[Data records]
"""
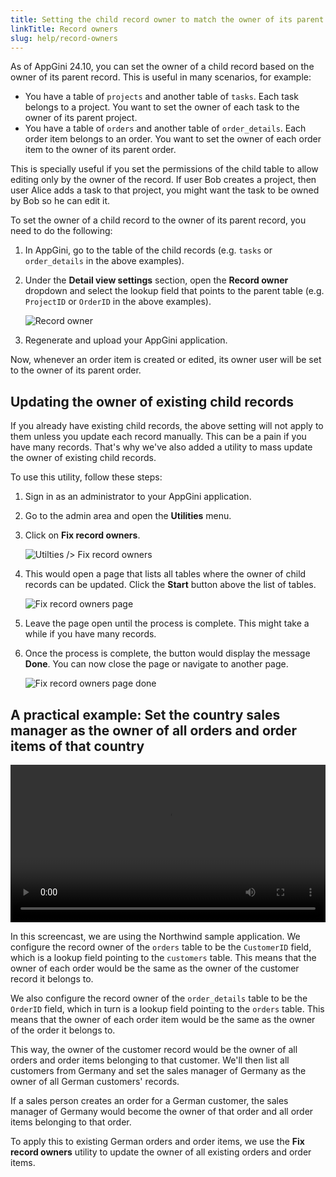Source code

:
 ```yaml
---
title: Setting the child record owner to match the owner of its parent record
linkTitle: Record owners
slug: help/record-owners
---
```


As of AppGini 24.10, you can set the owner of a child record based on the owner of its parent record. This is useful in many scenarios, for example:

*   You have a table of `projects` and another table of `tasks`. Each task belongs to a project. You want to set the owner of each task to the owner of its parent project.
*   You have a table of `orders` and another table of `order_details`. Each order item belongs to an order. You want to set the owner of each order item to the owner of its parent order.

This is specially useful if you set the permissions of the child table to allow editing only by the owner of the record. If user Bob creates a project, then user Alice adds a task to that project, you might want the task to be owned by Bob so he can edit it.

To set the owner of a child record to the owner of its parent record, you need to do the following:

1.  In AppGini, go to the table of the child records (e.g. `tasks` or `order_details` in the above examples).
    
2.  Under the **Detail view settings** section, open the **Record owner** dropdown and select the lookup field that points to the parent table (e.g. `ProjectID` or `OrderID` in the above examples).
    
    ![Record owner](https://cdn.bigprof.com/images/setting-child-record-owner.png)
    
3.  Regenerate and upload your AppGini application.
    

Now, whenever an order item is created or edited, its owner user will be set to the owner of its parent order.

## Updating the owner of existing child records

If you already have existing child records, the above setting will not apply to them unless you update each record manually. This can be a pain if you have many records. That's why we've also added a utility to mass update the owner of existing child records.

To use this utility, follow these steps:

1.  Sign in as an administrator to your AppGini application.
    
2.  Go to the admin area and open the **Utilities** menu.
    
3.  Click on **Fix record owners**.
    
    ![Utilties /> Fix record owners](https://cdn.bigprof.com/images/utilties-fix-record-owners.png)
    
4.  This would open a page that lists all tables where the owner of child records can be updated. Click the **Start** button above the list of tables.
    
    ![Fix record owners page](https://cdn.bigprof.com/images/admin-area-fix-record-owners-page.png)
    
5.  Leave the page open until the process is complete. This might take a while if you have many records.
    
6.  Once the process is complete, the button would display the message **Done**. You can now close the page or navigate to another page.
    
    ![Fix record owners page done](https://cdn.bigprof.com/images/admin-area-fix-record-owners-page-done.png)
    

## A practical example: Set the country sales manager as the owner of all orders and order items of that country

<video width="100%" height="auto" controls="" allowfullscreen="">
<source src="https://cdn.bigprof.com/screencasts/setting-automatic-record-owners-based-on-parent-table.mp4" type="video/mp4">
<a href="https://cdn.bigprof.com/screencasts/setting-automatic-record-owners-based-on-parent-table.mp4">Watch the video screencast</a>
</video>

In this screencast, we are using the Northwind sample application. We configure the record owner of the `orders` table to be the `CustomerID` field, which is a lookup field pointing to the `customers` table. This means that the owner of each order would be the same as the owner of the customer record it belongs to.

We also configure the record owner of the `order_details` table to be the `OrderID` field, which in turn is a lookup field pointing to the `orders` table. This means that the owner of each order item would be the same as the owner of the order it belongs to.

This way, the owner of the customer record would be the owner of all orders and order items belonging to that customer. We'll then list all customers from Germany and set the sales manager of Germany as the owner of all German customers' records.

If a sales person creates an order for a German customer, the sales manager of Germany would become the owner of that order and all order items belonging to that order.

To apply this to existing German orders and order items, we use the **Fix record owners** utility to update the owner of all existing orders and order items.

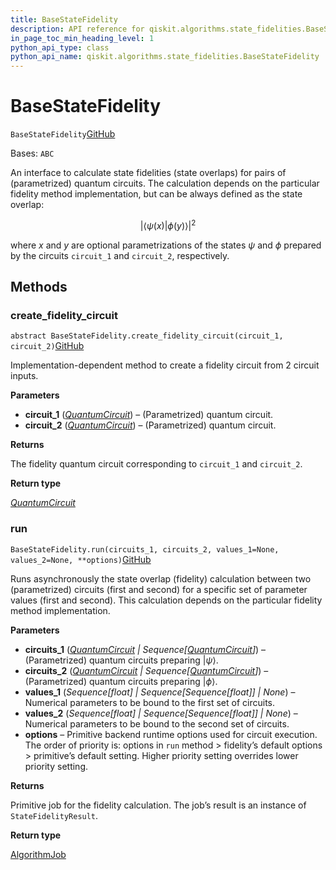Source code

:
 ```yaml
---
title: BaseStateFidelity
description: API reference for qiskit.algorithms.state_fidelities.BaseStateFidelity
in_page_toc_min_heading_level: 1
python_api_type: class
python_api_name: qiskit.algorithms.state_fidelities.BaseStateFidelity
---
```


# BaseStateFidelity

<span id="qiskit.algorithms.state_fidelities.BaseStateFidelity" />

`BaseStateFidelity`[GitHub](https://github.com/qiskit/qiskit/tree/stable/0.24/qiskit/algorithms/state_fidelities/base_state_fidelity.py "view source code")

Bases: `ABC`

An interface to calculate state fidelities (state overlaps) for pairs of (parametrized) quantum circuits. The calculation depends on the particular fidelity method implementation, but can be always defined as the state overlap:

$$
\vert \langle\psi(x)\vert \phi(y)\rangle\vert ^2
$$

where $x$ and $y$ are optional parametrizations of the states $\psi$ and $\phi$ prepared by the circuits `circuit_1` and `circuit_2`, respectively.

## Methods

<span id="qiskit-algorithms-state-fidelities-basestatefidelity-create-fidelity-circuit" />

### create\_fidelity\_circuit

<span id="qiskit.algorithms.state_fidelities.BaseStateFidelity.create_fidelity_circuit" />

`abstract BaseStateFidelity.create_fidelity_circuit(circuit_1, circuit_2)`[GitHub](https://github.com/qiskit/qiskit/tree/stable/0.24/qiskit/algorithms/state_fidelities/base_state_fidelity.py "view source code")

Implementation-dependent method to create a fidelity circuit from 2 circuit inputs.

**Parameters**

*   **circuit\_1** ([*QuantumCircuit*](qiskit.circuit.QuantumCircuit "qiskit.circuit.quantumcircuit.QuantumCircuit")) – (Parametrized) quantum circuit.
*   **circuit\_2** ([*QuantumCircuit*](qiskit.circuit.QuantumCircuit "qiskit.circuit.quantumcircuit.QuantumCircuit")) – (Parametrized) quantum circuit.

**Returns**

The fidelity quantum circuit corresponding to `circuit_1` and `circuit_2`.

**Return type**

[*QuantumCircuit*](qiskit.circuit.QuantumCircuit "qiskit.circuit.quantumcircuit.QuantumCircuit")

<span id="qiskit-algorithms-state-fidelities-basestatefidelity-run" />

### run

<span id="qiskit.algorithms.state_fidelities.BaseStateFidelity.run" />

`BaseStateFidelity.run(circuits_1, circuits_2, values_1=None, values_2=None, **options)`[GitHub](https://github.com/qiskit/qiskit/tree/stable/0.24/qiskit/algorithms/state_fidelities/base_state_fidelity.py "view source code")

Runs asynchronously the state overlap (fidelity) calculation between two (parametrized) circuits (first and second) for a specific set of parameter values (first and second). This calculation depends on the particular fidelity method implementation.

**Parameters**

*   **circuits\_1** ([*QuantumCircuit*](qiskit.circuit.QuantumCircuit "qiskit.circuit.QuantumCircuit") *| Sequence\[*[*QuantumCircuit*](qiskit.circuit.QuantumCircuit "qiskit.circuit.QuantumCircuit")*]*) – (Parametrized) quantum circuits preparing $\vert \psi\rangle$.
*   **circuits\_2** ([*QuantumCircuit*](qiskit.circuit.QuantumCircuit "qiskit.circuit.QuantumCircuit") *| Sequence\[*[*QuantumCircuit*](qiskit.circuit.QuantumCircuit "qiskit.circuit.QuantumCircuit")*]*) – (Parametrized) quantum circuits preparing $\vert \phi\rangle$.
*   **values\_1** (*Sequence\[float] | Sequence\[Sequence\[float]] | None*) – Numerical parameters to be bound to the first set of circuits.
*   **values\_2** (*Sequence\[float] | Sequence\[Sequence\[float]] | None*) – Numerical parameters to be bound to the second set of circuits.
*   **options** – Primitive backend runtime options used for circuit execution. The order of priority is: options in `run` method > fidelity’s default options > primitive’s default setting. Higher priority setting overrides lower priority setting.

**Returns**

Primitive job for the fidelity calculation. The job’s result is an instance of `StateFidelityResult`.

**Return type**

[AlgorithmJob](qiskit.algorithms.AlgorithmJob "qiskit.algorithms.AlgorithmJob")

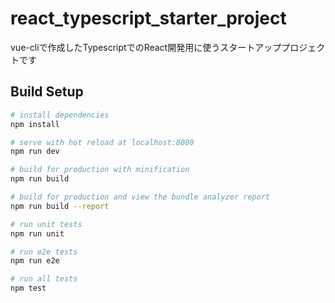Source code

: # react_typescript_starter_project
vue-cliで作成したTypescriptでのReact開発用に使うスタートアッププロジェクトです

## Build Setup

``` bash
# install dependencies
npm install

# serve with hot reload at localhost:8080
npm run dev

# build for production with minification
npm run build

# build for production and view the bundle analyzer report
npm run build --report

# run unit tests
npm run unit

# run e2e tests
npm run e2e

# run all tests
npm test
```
"""
■ **WHAT THE TASK ASKS**: Restate the lines of the records exactly, starting at the first and stopping after the line with "In AppGini, go". Leave out any picture.

■ **COMPLETED EXERCISE**:
Source code

:
 ```yaml
---
title: Setting the child record owner to match the owner of its parent record
linkTitle: Record owners
slug: help/record-owners
---
```


As of AppGini 24.10, you can set the owner of a child record based on the owner of its parent record. This is useful in many scenarios, for example:

*   You have a table of `projects` and another table of `tasks`. Each task belongs to a project. You want to set the owner of each task to the owner of its parent project.
*   You have a table of `orders` and another table of `order_details`. Each order item belongs to an order. You want to set the owner of each order item to the owner of its parent order.

This is specially useful if you set the permissions of the child table to allow editing only by the owner of the record. If user Bob creates a project, then user Alice adds a task to that project, you might want the task to be owned by Bob so he can edit it.

To set the owner of a child record to the owner of its parent record, you need to do the following:

1.  In AppGini, go to the table of the child records (e.g. `tasks` or `order_details` in the above examples).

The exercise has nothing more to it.